The output indicates that all the threads are almost waiting for the response from the tokyo tyrant server (ttserver). We can do the same to the ttserver using the pstack command:

pstack 1135

By examining the output of this command, it shows all the ttserver threads are writing to disk using pwrite. The disk IO is saturated.

Well it’s true since the write to the disk is quite “random”. The ttserver’s delete command will generates “empty holes” on disk and the write may choose to fill in those holes if the data size fits. This ends up with a totally random write and although the underlying disk is using RAID10, it is not fast enough. This can also be figured out using the iosnoop command on Solaris. Simply put, the random write to the traditional spinning disk is extremely slow (comparing to a sequential write).
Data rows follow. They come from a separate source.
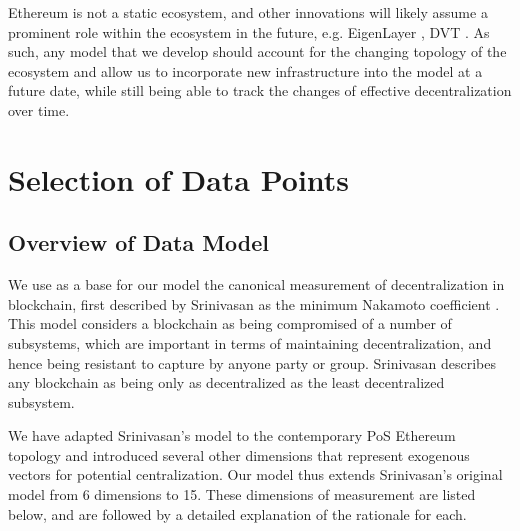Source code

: \documentclass[conference]{IEEEtran}
\begin{document}
Ethereum is not a static ecosystem, and other innovations will likely assume a prominent role within the ecosystem in the future, e.g. EigenLayer \cite{eigenlayer2023}, DVT \cite{asgaonkar-2021}.  As such, any model that we develop should account for the changing topology of the ecosystem and allow us to incorporate new infrastructure into the model at a future date, while still being able to track the changes of effective decentralization over time.

\section{Selection of Data Points}

\subsection{Overview of Data Model}

We use as a base for our model the canonical measurement of decentralization in blockchain, first described by Srinivasan as the minimum Nakamoto coefficient \cite{srinivasan2018}.  This model considers a blockchain as being compromised of a number of subsystems, which are important in terms of maintaining decentralization, and hence being resistant to capture by anyone party or group.  Srinivasan describes any blockchain as being only as decentralized as the least decentralized subsystem. 

We have adapted Srinivasan's model to the contemporary PoS Ethereum topology and introduced several other dimensions that represent exogenous vectors for potential centralization.  Our model thus extends Srinivasan's original model from 6 dimensions to 15.  These dimensions of measurement are listed below, and are followed by a detailed explanation of the rationale for each.
\end{document}
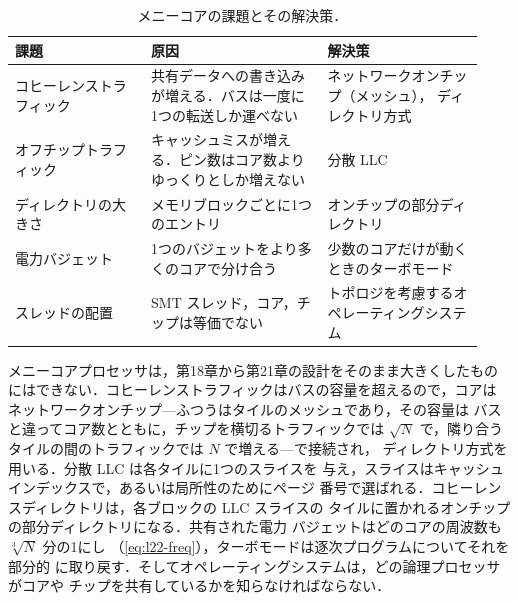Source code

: \documentclass[../main.tex]{subfiles}
\begin{document}
\begin{table}[htbp]
  \centering\small
  \caption{メニーコアの課題とその解決策．}
  \label{tab:l22-challenges}
  \begin{tabular}{@{}>{\raggedright\arraybackslash}p{0.27\linewidth}>{\raggedright\arraybackslash}p{0.35\linewidth}>{\raggedright\arraybackslash}p{0.31\linewidth}@{}}
    \toprule
    課題 & 原因 & 解決策 \\
    \midrule
    コヒーレンストラフィック & 共有データへの書き込みが増える．バスは一度に
      1つの転送しか運べない & ネットワークオンチップ（メッシュ），
      ディレクトリ方式 \\
    オフチップトラフィック & キャッシュミスが増える．ピン数はコア数より
      ゆっくりとしか増えない & 分散 LLC \\
    ディレクトリの大きさ & メモリブロックごとに1つのエントリ &
      オンチップの部分ディレクトリ \\
    電力バジェット & 1つのバジェットをより多くのコアで分け合う &
      少数のコアだけが動くときのターボモード \\
    スレッドの配置 & SMT スレッド，コア，チップは等価でない &
      トポロジを考慮するオペレーティングシステム \\
    \bottomrule
  \end{tabular}
\end{table}

\begin{keypoint}[章のまとめ]
  メニーコアプロセッサは，第18章から第21章の設計をそのまま大きくしたもの
  にはできない．コヒーレンストラフィックはバスの容量を超えるので，コアは
  ネットワークオンチップ---ふつうはタイルのメッシュであり，その容量は
  バスと違ってコア数とともに，チップを横切るトラフィックでは $\sqrt{N}$
  で，隣り合うタイルの間のトラフィックでは $N$ で増える---で接続され，
  ディレクトリ方式を用いる．分散 LLC は各タイルに1つのスライスを
  与え，スライスはキャッシュインデックスで，あるいは局所性のためにページ
  番号で選ばれる．コヒーレンスディレクトリは，各ブロックの LLC スライスの
  タイルに置かれるオンチップの部分ディレクトリになる．共有された電力
  バジェットはどのコアの周波数も $\sqrt[3]{N}$ 分の1にし
  （\cref{eq:l22-freq}），ターボモードは逐次プログラムについてそれを部分的
  に取り戻す．そしてオペレーティングシステムは，どの論理プロセッサがコアや
  チップを共有しているかを知らなければならない．
\end{keypoint}
\end{document}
So what could the solution? One approach is to use SSD disk. But the operation team doesn’t want to do that - one is because it is not “certified” to be used on carrier level systems, second there isn’t any slots available to install the disks and they don’t want to make drastic change to the disk configuration.

Another attempt was made to change the source code of ttserver so that we can optimize the write to the disk. Not a trivial work either.

A third thought is, can we just make a ram disk to store the database file? after all the data size is only 10G+, and that server is having 64G of memory (well, the traditional Solaris system with a lot of CPU and memories). But creating a ramdisk on Solaris is not trivial either.

Finally we come up with a solution using tmpfs. It is available on most Unix systems out of the box and it is basically a memory file system. Better off, it can swap out pages to disk when the memory is low. (of course, under that situation we’ll face the random write problem again, probably. never tested). We save the “redo log” of ttserver to the RAID10 disk which is a sequential write, and the database itself on the tmpfs which just created in memory:

mount -o tmpfs /tt_data

As long as the machine doesn’t crash (which is very rare), the file will be kept, and the performance is even better than before. When the machine also crashes, we can re-generate the database file using the redo log as well as our daily backup. Of course, the size of ram disk must be carefully monitored so it won’t be full.

Conclusion: RAM is the disk. Disk is the tape. period.